### WORK ITEM
From the entries that follow, gather each line holding the word "inherit".

### MATERIAL FOR THE TASK
|---|
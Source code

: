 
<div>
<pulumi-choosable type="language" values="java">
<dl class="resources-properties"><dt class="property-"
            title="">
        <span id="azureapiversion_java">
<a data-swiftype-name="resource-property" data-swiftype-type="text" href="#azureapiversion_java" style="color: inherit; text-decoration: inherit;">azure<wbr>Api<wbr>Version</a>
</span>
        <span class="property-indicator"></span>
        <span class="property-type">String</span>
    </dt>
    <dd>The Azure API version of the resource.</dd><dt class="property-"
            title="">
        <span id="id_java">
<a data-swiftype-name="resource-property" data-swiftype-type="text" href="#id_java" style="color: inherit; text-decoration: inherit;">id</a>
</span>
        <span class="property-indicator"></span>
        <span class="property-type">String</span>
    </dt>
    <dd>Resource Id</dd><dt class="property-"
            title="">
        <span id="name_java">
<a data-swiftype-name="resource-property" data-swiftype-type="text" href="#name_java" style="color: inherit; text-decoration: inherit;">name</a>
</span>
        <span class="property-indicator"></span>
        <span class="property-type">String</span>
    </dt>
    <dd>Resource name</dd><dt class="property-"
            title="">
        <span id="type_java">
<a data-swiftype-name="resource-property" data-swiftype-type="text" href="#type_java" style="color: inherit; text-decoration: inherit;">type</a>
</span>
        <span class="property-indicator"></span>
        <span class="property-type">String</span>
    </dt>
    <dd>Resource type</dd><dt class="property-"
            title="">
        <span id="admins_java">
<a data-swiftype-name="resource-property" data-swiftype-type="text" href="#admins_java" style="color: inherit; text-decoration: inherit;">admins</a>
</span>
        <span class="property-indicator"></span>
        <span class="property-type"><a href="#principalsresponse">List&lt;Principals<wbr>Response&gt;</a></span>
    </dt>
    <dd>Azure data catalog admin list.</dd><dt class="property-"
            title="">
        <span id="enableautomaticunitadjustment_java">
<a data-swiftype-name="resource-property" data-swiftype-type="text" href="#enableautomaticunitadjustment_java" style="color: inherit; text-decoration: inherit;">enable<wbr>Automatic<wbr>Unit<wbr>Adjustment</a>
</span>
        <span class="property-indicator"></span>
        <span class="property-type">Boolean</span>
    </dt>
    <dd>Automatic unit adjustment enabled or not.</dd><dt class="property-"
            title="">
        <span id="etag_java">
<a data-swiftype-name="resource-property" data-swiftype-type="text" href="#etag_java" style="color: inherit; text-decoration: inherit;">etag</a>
|---|
### TASK ANSWER
<a data-swiftype-name="resource-property" data-swiftype-type="text" href="#azureapiversion_java" style="color: inherit; text-decoration: inherit;">azure<wbr>Api<wbr>Version</a>
<a data-swiftype-name="resource-property" data-swiftype-type="text" href="#id_java" style="color: inherit; text-decoration: inherit;">id</a>
<a data-swiftype-name="resource-property" data-swiftype-type="text" href="#name_java" style="color: inherit; text-decoration: inherit;">name</a>
<a data-swiftype-name="resource-property" data-swiftype-type="text" href="#type_java" style="color: inherit; text-decoration: inherit;">type</a>
<a data-swiftype-name="resource-property" data-swiftype-type="text" href="#admins_java" style="color: inherit; text-decoration: inherit;">admins</a>
<a data-swiftype-name="resource-property" data-swiftype-type="text" href="#enableautomaticunitadjustment_java" style="color: inherit; text-decoration: inherit;">enable<wbr>Automatic<wbr>Unit<wbr>Adjustment</a>
<a data-swiftype-name="resource-property" data-swiftype-type="text" href="#etag_java" style="color: inherit; text-decoration: inherit;">etag</a>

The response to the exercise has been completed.